Plain-text document sources:
#####

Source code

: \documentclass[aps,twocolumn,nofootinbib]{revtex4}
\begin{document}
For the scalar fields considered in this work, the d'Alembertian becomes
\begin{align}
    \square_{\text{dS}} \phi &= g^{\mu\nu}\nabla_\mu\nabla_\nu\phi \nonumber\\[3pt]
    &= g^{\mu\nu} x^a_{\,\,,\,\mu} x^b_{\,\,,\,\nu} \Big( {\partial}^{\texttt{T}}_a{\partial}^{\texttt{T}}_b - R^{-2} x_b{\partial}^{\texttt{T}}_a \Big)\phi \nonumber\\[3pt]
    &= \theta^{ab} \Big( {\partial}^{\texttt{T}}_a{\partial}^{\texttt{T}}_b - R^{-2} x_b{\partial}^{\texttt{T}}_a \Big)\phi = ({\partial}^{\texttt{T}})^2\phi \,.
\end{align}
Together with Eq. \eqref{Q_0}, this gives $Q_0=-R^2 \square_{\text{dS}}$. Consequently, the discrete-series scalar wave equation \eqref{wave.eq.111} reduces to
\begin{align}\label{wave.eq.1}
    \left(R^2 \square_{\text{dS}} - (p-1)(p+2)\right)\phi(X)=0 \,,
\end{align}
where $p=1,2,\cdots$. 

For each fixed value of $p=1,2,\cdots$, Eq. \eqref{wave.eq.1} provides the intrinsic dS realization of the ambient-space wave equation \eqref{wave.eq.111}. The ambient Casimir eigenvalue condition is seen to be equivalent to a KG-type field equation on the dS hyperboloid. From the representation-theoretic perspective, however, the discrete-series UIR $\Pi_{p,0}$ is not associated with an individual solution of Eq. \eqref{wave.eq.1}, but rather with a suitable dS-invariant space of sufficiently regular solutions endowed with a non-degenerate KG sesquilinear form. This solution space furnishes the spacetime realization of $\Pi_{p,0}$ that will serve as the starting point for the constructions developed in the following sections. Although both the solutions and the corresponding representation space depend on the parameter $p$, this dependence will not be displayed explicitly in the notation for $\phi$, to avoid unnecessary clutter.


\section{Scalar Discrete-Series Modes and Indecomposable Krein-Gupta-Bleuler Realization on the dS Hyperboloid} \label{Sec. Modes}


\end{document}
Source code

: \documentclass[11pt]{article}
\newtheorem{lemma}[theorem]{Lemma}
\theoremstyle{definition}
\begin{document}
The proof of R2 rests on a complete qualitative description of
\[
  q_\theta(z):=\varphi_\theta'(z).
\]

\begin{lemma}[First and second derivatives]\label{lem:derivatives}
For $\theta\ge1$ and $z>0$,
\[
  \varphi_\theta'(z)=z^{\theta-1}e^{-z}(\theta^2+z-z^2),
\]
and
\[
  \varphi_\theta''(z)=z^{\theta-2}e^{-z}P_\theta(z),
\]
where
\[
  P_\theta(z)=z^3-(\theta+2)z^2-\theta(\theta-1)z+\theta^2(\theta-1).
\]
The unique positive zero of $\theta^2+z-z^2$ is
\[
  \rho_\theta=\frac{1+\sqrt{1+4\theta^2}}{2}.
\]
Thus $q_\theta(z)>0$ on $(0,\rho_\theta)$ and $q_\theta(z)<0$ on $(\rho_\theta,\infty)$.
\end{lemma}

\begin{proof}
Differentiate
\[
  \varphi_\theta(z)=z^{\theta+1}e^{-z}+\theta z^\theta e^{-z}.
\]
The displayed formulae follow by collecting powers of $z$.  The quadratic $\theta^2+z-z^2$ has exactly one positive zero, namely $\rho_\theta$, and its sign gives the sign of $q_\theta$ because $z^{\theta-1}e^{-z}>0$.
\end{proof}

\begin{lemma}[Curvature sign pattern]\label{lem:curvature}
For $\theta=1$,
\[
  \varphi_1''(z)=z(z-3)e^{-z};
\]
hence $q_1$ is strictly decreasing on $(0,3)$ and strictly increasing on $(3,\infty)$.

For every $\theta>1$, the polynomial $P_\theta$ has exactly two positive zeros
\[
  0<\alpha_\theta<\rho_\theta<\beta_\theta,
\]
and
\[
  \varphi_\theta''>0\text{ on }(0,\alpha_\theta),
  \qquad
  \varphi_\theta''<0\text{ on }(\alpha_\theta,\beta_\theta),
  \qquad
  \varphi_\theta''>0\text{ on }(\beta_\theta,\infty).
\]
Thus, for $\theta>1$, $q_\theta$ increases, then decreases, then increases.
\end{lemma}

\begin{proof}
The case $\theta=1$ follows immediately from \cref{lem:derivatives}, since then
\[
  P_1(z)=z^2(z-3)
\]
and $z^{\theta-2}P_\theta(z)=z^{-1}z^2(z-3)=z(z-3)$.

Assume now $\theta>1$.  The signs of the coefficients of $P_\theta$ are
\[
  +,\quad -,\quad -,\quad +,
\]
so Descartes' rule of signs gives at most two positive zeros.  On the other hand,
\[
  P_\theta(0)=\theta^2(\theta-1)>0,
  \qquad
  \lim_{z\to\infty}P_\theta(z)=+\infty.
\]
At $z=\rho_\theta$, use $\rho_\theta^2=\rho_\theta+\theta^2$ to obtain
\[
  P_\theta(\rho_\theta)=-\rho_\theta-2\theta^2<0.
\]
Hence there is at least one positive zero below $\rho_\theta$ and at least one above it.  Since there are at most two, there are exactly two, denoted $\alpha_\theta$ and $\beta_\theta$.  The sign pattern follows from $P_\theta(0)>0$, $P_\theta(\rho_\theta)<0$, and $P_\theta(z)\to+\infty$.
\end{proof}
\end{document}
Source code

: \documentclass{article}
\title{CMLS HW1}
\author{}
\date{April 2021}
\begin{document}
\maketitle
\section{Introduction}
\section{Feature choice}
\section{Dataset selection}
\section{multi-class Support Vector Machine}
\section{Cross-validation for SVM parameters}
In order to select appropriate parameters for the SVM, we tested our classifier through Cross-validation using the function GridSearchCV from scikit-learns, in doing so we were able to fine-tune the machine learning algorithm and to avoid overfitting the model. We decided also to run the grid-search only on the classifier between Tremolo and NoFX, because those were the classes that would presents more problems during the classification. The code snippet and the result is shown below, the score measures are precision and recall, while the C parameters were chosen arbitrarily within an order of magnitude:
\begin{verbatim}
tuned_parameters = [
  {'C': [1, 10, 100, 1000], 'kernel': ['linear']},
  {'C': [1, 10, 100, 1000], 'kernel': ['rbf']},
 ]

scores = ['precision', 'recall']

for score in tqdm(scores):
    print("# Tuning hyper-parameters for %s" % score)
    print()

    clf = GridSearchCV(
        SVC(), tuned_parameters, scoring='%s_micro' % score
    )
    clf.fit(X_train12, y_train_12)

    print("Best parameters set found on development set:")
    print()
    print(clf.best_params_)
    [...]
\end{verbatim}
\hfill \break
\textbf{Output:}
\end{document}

#####

INSTRUCTIONS TO FOLLOW
The records above are to be returned exactly as they appear.

TASK ANSWER
Source code

: \documentclass[aps,twocolumn,nofootinbib]{revtex4}
\begin{document}
For the scalar fields considered in this work, the d'Alembertian becomes
\begin{align}
    \square_{\text{dS}} \phi &= g^{\mu\nu}\nabla_\mu\nabla_\nu\phi \nonumber\\[3pt]
    &= g^{\mu\nu} x^a_{\,\,,\,\mu} x^b_{\,\,,\,\nu} \Big( {\partial}^{\texttt{T}}_a{\partial}^{\texttt{T}}_b - R^{-2} x_b{\partial}^{\texttt{T}}_a \Big)\phi \nonumber\\[3pt]
    &= \theta^{ab} \Big( {\partial}^{\texttt{T}}_a{\partial}^{\texttt{T}}_b - R^{-2} x_b{\partial}^{\texttt{T}}_a \Big)\phi = ({\partial}^{\texttt{T}})^2\phi \,.
\end{align}
Together with Eq. \eqref{Q_0}, this gives $Q_0=-R^2 \square_{\text{dS}}$. Consequently, the discrete-series scalar wave equation \eqref{wave.eq.111} reduces to
\begin{align}\label{wave.eq.1}
    \left(R^2 \square_{\text{dS}} - (p-1)(p+2)\right)\phi(X)=0 \,,
\end{align}
where $p=1,2,\cdots$. 

For each fixed value of $p=1,2,\cdots$, Eq. \eqref{wave.eq.1} provides the intrinsic dS realization of the ambient-space wave equation \eqref{wave.eq.111}. The ambient Casimir eigenvalue condition is seen to be equivalent to a KG-type field equation on the dS hyperboloid. From the representation-theoretic perspective, however, the discrete-series UIR $\Pi_{p,0}$ is not associated with an individual solution of Eq. \eqref{wave.eq.1}, but rather with a suitable dS-invariant space of sufficiently regular solutions endowed with a non-degenerate KG sesquilinear form. This solution space furnishes the spacetime realization of $\Pi_{p,0}$ that will serve as the starting point for the constructions developed in the following sections. Although both the solutions and the corresponding representation space depend on the parameter $p$, this dependence will not be displayed explicitly in the notation for $\phi$, to avoid unnecessary clutter.


\section{Scalar Discrete-Series Modes and Indecomposable Krein-Gupta-Bleuler Realization on the dS Hyperboloid} \label{Sec. Modes}


\end{document}
Source code

: \documentclass[11pt]{article}
\newtheorem{lemma}[theorem]{Lemma}
\theoremstyle{definition}
\begin{document}
The proof of R2 rests on a complete qualitative description of
\[
  q_\theta(z):=\varphi_\theta'(z).
\]

\begin{lemma}[First and second derivatives]\label{lem:derivatives}
For $\theta\ge1$ and $z>0$,
\[
  \varphi_\theta'(z)=z^{\theta-1}e^{-z}(\theta^2+z-z^2),
\]
and
\[
  \varphi_\theta''(z)=z^{\theta-2}e^{-z}P_\theta(z),
\]
where
\[
  P_\theta(z)=z^3-(\theta+2)z^2-\theta(\theta-1)z+\theta^2(\theta-1).
\]
The unique positive zero of $\theta^2+z-z^2$ is
\[
  \rho_\theta=\frac{1+\sqrt{1+4\theta^2}}{2}.
\]
Thus $q_\theta(z)>0$ on $(0,\rho_\theta)$ and $q_\theta(z)<0$ on $(\rho_\theta,\infty)$.
\end{lemma}

\begin{proof}
Differentiate
\[
  \varphi_\theta(z)=z^{\theta+1}e^{-z}+\theta z^\theta e^{-z}.
\]
The displayed formulae follow by collecting powers of $z$.  The quadratic $\theta^2+z-z^2$ has exactly one positive zero, namely $\rho_\theta$, and its sign gives the sign of $q_\theta$ because $z^{\theta-1}e^{-z}>0$.
\end{proof}

\begin{lemma}[Curvature sign pattern]\label{lem:curvature}
For $\theta=1$,
\[
  \varphi_1''(z)=z(z-3)e^{-z};
\]
hence $q_1$ is strictly decreasing on $(0,3)$ and strictly increasing on $(3,\infty)$.

For every $\theta>1$, the polynomial $P_\theta$ has exactly two positive zeros
\[
  0<\alpha_\theta<\rho_\theta<\beta_\theta,
\]
and
\[
  \varphi_\theta''>0\text{ on }(0,\alpha_\theta),
  \qquad
  \varphi_\theta''<0\text{ on }(\alpha_\theta,\beta_\theta),
  \qquad
  \varphi_\theta''>0\text{ on }(\beta_\theta,\infty).
\]
Thus, for $\theta>1$, $q_\theta$ increases, then decreases, then increases.
\end{lemma}

\begin{proof}
The case $\theta=1$ follows immediately from \cref{lem:derivatives}, since then
\[
  P_1(z)=z^2(z-3)
\]
and $z^{\theta-2}P_\theta(z)=z^{-1}z^2(z-3)=z(z-3)$.

Assume now $\theta>1$.  The signs of the coefficients of $P_\theta$ are
\[
  +,\quad -,\quad -,\quad +,
\]
so Descartes' rule of signs gives at most two positive zeros.  On the other hand,
\[
  P_\theta(0)=\theta^2(\theta-1)>0,
  \qquad
  \lim_{z\to\infty}P_\theta(z)=+\infty.
\]
At $z=\rho_\theta$, use $\rho_\theta^2=\rho_\theta+\theta^2$ to obtain
\[
  P_\theta(\rho_\theta)=-\rho_\theta-2\theta^2<0.
\]
Hence there is at least one positive zero below $\rho_\theta$ and at least one above it.  Since there are at most two, there are exactly two, denoted $\alpha_\theta$ and $\beta_\theta$.  The sign pattern follows from $P_\theta(0)>0$, $P_\theta(\rho_\theta)<0$, and $P_\theta(z)\to+\infty$.
\end{proof}
\end{document}
Source code

: \documentclass{article}
\title{CMLS HW1}
\author{}
\date{April 2021}
\begin{document}
\maketitle
\section{Introduction}
\section{Feature choice}
\section{Dataset selection}
\section{multi-class Support Vector Machine}
\section{Cross-validation for SVM parameters}
In order to select appropriate parameters for the SVM, we tested our classifier through Cross-validation using the function GridSearchCV from scikit-learns, in doing so we were able to fine-tune the machine learning algorithm and to avoid overfitting the model. We decided also to run the grid-search only on the classifier between Tremolo and NoFX, because those were the classes that would presents more problems during the classification. The code snippet and the result is shown below, the score measures are precision and recall, while the C parameters were chosen arbitrarily within an order of magnitude:
\begin{verbatim}
tuned_parameters = [
  {'C': [1, 10, 100, 1000], 'kernel': ['linear']},
  {'C': [1, 10, 100, 1000], 'kernel': ['rbf']},
 ]

scores = ['precision', 'recall']

for score in tqdm(scores):
    print("# Tuning hyper-parameters for %s" % score)
    print()

    clf = GridSearchCV(
        SVC(), tuned_parameters, scoring='%s_micro' % score
    )
    clf.fit(X_train12, y_train_12)

    print("Best parameters set found on development set:")
    print()
    print(clf.best_params_)
    [...]
\end{verbatim}
\hfill \break
\textbf{Output:}
\end{document}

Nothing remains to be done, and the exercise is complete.